Exercise prompt. Could you reproduce every entry as it stands, leaving the pictures behind?

*** Opening Entries provided ***

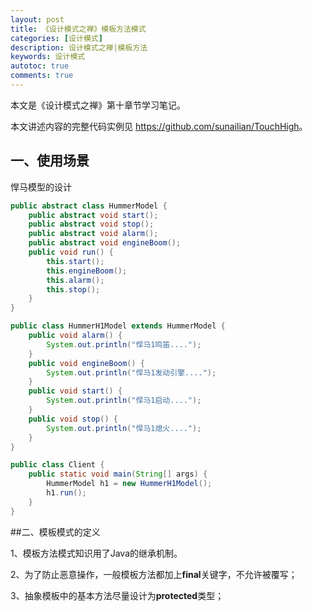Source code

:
 ```yaml
---
layout: post
title: 《设计模式之禅》模板方法模式
categories: [设计模式]
description: 设计模式之禅|模板方法
keywords: 设计模式
autotoc: true
comments: true
---
```


本文是《设计模式之禅》第十章节学习笔记。

本文讲述内容的完整代码实例见 <https://github.com/sunailian/TouchHigh>。

## 一、使用场景

悍马模型的设计

```java
public abstract class HummerModel {
    public abstract void start();
    public abstract void stop();
    public abstract void alarm();
    public abstract void engineBoom();
    public void run() {
        this.start();
        this.engineBoom();
        this.alarm();
        this.stop();
    }
}  
```

```java
public class HummerH1Model extends HummerModel {
    public void alarm() {
        System.out.println("悍马1鸣笛....");
    }
    public void engineBoom() {
        System.out.println("悍马1发动引擎....");
    }
    public void start() {
        System.out.println("悍马1启动....");
    }
    public void stop() {
        System.out.println("悍马1熄火....");
    }
} 
```

```java 
public class Client {
    public static void main(String[] args) {
        HummerModel h1 = new HummerH1Model();
        h1.run();
    }
}  
```

##二、模板模式的定义

1、模板方法模式知识用了Java的继承机制。

2、为了防止恶意操作，一般模板方法都加上**final**关键字，不允许被覆写；

3、抽象模板中的基本方法尽量设计为**protected**类型；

*** Closing Entries provided ***

Reply to the exercise.
Source code

:
 ```yaml
---
layout: post
title: 《设计模式之禅》模板方法模式
categories: [设计模式]
description: 设计模式之禅|模板方法
keywords: 设计模式
autotoc: true
comments: true
---
```


本文是《设计模式之禅》第十章节学习笔记。

本文讲述内容的完整代码实例见 <https://github.com/sunailian/TouchHigh>。

## 一、使用场景

悍马模型的设计

```java
public abstract class HummerModel {
    public abstract void start();
    public abstract void stop();
    public abstract void alarm();
    public abstract void engineBoom();
    public void run() {
        this.start();
        this.engineBoom();
        this.alarm();
        this.stop();
    }
}  
```

```java
public class HummerH1Model extends HummerModel {
    public void alarm() {
        System.out.println("悍马1鸣笛....");
    }
    public void engineBoom() {
        System.out.println("悍马1发动引擎....");
    }
    public void start() {
        System.out.println("悍马1启动....");
    }
    public void stop() {
        System.out.println("悍马1熄火....");
    }
} 
```

```java 
public class Client {
    public static void main(String[] args) {
        HummerModel h1 = new HummerH1Model();
        h1.run();
    }
}  
```

##二、模板模式的定义

1、模板方法模式知识用了Java的继承机制。

2、为了防止恶意操作，一般模板方法都加上**final**关键字，不允许被覆写；

3、抽象模板中的基本方法尽量设计为**protected**类型；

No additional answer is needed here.